Masalah juga bisa muncul setelah beberapa waktu. Layanan yang awalnya cepat menjadi lambat, harga naik tanpa penjelasan yang jelas, atau pelanggan kesulitan mendapatkan bantuan ketika mengalami kendala.
Ada juga pelanggan yang pergi karena menemukan alternatif yang lebih cocok. Produk pesaing tidak harus lebih murah. Mereka mungkin menawarkan proses yang lebih sederhana, fitur yang lebih relevan, atau pengalaman yang terasa lebih nyaman.
Karena itu, angka pelanggan yang berhenti menggunakan produk perlu diperhatikan.
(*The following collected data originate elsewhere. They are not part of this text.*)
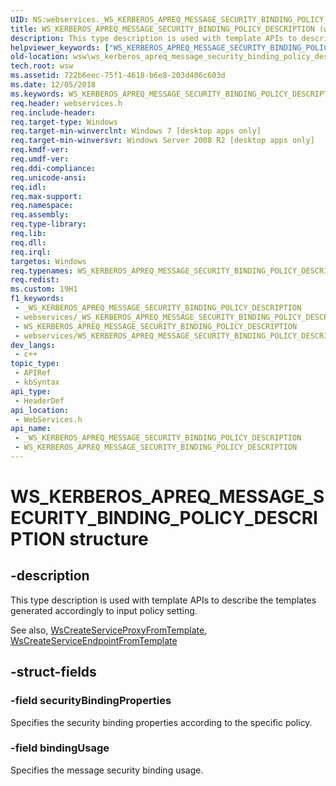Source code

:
 ```yaml
---
UID: NS:webservices._WS_KERBEROS_APREQ_MESSAGE_SECURITY_BINDING_POLICY_DESCRIPTION
title: WS_KERBEROS_APREQ_MESSAGE_SECURITY_BINDING_POLICY_DESCRIPTION (webservices.h)
description: This type description is used with template APIs to describe the templates generated accordingly to input policy setting.
helpviewer_keywords: ["WS_KERBEROS_APREQ_MESSAGE_SECURITY_BINDING_POLICY_DESCRIPTION","WS_KERBEROS_APREQ_MESSAGE_SECURITY_BINDING_POLICY_DESCRIPTION structure [Web Services for Windows]","webservices/WS_KERBEROS_APREQ_MESSAGE_SECURITY_BINDING_POLICY_DESCRIPTION","wsw.ws_kerberos_apreq_message_security_binding_policy_description"]
old-location: wsw\ws_kerberos_apreq_message_security_binding_policy_description.htm
tech.root: wsw
ms.assetid: 722b6eec-75f1-4618-b6e8-203d406c603d
ms.date: 12/05/2018
ms.keywords: WS_KERBEROS_APREQ_MESSAGE_SECURITY_BINDING_POLICY_DESCRIPTION, WS_KERBEROS_APREQ_MESSAGE_SECURITY_BINDING_POLICY_DESCRIPTION structure [Web Services for Windows], webservices/WS_KERBEROS_APREQ_MESSAGE_SECURITY_BINDING_POLICY_DESCRIPTION, wsw.ws_kerberos_apreq_message_security_binding_policy_description
req.header: webservices.h
req.include-header: 
req.target-type: Windows
req.target-min-winverclnt: Windows 7 [desktop apps only]
req.target-min-winversvr: Windows Server 2008 R2 [desktop apps only]
req.kmdf-ver: 
req.umdf-ver: 
req.ddi-compliance: 
req.unicode-ansi: 
req.idl: 
req.max-support: 
req.namespace: 
req.assembly: 
req.type-library: 
req.lib: 
req.dll: 
req.irql: 
targetos: Windows
req.typenames: WS_KERBEROS_APREQ_MESSAGE_SECURITY_BINDING_POLICY_DESCRIPTION
req.redist: 
ms.custom: 19H1
f1_keywords:
 - _WS_KERBEROS_APREQ_MESSAGE_SECURITY_BINDING_POLICY_DESCRIPTION
 - webservices/_WS_KERBEROS_APREQ_MESSAGE_SECURITY_BINDING_POLICY_DESCRIPTION
 - WS_KERBEROS_APREQ_MESSAGE_SECURITY_BINDING_POLICY_DESCRIPTION
 - webservices/WS_KERBEROS_APREQ_MESSAGE_SECURITY_BINDING_POLICY_DESCRIPTION
dev_langs:
 - c++
topic_type:
 - APIRef
 - kbSyntax
api_type:
 - HeaderDef
api_location:
 - WebServices.h
api_name:
 - _WS_KERBEROS_APREQ_MESSAGE_SECURITY_BINDING_POLICY_DESCRIPTION
 - WS_KERBEROS_APREQ_MESSAGE_SECURITY_BINDING_POLICY_DESCRIPTION
---
```


# WS_KERBEROS_APREQ_MESSAGE_SECURITY_BINDING_POLICY_DESCRIPTION structure


## -description

This type description is used with template APIs to describe
        the templates generated accordingly to input policy setting.
      

See also,
        <a href="/windows/desktop/api/webservices/nf-webservices-wscreateserviceproxyfromtemplate">WsCreateServiceProxyFromTemplate</a>,
        <a href="/windows/desktop/api/webservices/nf-webservices-wscreateserviceendpointfromtemplate">WsCreateServiceEndpointFromTemplate</a>

## -struct-fields

### -field securityBindingProperties

Specifies the security binding properties according to the specific policy.

### -field bindingUsage

Specifies the message security binding usage.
Dalam dunia bisnis, kondisi ini sering disebut customer churn. Tingkat churn yang meningkat dapat menjadi tanda bahwa ada sesuatu yang perlu dievaluasi.
Mencari tahu alasan pelanggan pergi bisa dilakukan melalui survei singkat, wawancara, data penggunaan, atau melihat pola transaksi sebelum pelanggan berhenti. Jawaban dari pelanggan yang pergi terkadang justru memberikan informasi paling jujur tentang kelemahan sebuah produk.
Pertumbuhan tidak hanya tentang berapa banyak pelanggan baru yang berhasil didapatkan. Jika pelanggan lama terus pergi dalam jumlah besar, usaha tersebut harus bekerja semakin keras hanya untuk menggantikan mereka. Karena itu, memahami alasan pelanggan bertahan dan alasan mereka pergi sama-sama penting.